The DINOsaur In The Room

DINOsaur.jpgI think that it is fitting that the School Board elections are nonpartisan as it reminds us that our votes should be about the children instead of party loyalties. Unfortunately, Tamar Galatzan’s supporters do not agree and sent out two mailings last week criticizing the party membership of her opponent, Scott Schmerelson. While they warned voters of the “elephant in the room,” they ignored the DINOsaur standing behind him; in many ways, Ms. Galatzan is a Democrat in name only.

The Democratic party sees school choice as a way to turn “around struggling public schools” and “to expand public school options for low-income youth.” Ms. Galatzan takes a more wholesale approach to the spread of charters, encouraging even high-performing schools in high-income areas to separate from the district that she is supposed to lead. This leaves parents seeking a public school education with less choice. Her position is more in line with the less-nuanced Republican party platform that simply calls for “increasing the number of charter schools.” Perhaps this is why both Richard Riordan, our last Republican mayor, and Mitch Englander, “the Los Angeles City Council’s lone Republican,” have both endorsed her.

Given the Republican party’s official support of the Charter Industry, it is ironic that one of these mailings was paid for by the California Charter School Association as part of their million dollar attempt to influence the LAUSD School Board elections. What is not surprising is the fact that they want so badly to keep her on the Board. The current Board has consistently voted to renew the charters of schools that have been shown to under serve both students with special needs and those on free or reduced priced lunches.

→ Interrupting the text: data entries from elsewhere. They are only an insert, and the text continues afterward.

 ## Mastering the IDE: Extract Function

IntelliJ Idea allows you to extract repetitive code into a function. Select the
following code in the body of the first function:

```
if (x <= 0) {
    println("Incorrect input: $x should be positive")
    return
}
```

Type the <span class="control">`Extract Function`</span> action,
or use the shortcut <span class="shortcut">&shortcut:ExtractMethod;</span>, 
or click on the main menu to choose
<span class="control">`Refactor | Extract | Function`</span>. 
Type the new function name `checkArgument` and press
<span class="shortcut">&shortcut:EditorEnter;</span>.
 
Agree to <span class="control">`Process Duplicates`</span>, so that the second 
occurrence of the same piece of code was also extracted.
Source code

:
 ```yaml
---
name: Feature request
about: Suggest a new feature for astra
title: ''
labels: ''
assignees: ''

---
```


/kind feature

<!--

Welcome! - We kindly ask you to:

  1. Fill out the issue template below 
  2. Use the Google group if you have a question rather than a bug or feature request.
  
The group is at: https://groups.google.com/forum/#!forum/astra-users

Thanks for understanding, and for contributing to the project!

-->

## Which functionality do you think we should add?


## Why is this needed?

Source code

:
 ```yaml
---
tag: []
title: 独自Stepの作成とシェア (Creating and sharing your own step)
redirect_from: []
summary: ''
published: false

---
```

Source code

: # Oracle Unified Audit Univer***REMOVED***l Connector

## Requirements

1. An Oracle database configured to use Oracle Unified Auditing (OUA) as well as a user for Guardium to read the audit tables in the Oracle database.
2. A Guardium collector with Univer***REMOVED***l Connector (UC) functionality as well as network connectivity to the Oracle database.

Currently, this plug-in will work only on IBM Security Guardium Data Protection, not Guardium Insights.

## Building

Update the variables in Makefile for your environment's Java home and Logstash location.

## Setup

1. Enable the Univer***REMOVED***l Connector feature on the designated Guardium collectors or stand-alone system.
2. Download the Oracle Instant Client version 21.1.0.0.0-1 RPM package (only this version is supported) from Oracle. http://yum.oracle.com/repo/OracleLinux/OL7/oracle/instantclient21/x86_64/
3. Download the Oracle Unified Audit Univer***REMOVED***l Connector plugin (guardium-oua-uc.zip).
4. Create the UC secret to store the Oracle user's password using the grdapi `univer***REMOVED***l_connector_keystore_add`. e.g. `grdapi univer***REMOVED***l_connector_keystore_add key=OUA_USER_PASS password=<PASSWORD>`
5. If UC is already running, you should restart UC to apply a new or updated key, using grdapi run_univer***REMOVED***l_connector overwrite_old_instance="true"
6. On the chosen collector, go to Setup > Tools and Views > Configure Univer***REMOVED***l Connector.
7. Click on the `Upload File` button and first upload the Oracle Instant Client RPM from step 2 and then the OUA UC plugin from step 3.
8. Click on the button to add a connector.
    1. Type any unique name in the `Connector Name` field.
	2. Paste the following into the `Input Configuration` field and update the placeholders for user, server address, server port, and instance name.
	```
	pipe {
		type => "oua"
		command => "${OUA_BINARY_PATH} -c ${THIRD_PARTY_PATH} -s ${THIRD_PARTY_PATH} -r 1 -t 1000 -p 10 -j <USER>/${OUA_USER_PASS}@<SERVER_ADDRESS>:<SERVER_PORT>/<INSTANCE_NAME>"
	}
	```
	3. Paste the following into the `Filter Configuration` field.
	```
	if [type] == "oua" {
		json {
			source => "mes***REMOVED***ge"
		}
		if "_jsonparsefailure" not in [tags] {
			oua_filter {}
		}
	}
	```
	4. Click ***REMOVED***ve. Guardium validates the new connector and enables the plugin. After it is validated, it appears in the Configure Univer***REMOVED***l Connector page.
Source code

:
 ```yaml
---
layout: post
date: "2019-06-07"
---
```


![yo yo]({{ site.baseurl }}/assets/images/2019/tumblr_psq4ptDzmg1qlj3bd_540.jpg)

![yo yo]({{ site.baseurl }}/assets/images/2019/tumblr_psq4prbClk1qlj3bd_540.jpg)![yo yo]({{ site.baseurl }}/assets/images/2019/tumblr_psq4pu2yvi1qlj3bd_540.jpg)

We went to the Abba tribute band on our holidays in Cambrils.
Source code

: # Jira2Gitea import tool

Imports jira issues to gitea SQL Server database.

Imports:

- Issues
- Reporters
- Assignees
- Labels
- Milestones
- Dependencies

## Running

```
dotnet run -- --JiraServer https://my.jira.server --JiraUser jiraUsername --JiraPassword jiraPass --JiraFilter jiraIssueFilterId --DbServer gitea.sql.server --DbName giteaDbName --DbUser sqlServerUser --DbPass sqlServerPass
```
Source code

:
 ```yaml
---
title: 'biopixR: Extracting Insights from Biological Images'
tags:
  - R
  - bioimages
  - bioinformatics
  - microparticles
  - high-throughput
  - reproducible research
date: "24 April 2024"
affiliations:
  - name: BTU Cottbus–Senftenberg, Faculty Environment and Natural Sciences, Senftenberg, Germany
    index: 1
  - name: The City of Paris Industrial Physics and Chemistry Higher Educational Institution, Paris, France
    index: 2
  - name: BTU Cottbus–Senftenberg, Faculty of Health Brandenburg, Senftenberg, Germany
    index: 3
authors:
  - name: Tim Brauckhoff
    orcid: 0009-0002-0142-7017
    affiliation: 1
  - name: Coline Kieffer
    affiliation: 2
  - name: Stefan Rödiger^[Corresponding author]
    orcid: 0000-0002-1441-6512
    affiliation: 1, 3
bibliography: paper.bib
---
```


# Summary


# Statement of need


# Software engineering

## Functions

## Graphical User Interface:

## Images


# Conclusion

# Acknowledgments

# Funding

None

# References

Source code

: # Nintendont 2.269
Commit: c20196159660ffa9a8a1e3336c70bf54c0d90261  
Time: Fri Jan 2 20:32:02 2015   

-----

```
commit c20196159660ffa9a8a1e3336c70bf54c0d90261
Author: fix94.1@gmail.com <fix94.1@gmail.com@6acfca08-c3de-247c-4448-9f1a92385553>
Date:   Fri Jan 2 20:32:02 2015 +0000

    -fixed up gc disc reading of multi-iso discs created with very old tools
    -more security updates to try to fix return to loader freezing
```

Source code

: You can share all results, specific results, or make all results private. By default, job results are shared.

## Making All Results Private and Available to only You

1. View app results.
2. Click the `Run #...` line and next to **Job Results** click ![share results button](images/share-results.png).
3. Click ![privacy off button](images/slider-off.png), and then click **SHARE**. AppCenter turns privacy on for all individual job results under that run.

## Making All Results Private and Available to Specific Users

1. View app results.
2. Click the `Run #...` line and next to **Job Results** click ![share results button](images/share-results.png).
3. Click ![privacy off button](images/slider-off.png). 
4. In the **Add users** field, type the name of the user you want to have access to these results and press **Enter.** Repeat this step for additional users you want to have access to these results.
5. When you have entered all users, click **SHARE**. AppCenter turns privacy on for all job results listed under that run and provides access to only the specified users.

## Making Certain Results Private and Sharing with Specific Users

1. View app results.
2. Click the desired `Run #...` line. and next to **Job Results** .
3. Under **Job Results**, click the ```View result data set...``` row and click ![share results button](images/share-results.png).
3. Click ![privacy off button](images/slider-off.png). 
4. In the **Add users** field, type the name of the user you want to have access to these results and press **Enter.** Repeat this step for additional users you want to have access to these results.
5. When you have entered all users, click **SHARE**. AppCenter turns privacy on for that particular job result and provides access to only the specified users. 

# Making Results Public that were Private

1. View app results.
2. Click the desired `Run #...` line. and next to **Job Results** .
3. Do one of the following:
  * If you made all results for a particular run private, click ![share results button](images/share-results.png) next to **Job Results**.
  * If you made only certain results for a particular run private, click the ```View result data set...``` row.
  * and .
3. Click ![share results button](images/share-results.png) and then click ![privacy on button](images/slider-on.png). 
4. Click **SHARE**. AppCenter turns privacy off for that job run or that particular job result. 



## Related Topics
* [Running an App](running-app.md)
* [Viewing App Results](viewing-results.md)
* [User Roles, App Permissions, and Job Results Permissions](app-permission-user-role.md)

This comes into direct conflict with the  California Democratic Party’s platform which seeks to “ensure [that] data and accountability measures are transparent for ALL schools receiving public funds so that these schools are held to the same set of standards, and are open to all students regardless of their race, skill level, economic status, and/or special needs.”

As a Democrat, I am most troubled by the incumbent’s engagement in class warfare. Last year, she told the Sherman Oaks Neighborhood Council that “the LAUSD has not paid much attention to middle class, non-Title I schoolsand said the funding sent to Title I schools was the reason that the other schools had to hold fundraisers to buy toilet paper, ignoring the fact that parents in Title I schools also need to raise funds. At the one candidate forum that she bothered to attend in February, she bragged that she has been an “advocate for some of our non-Title I schools that went through horrible problems during the budget crisis,” minimizing the pain felt by ALL students during the Great Recession. This rhetoric is not something that should come from the mouth of a Democrat; it would be more at home in the party of swift-boaters  willing to demonize “welfare queens” and scare people with Willie Horton ads.

Despite the fact that Galatzan is the only Democrat in the race, the Los Angeles County Democratic Party reached “No Consensus” on who to endorse in the May 19th election. The Democratic Party of the San Fernando Valley has also not endorsed in the race. The North Valley Democratic Club, who endorsed me in the March Primary, voted unanimously to provide “No Endorsement” in the runoff. Can we now get back to debating which candidate is best for the students of the district?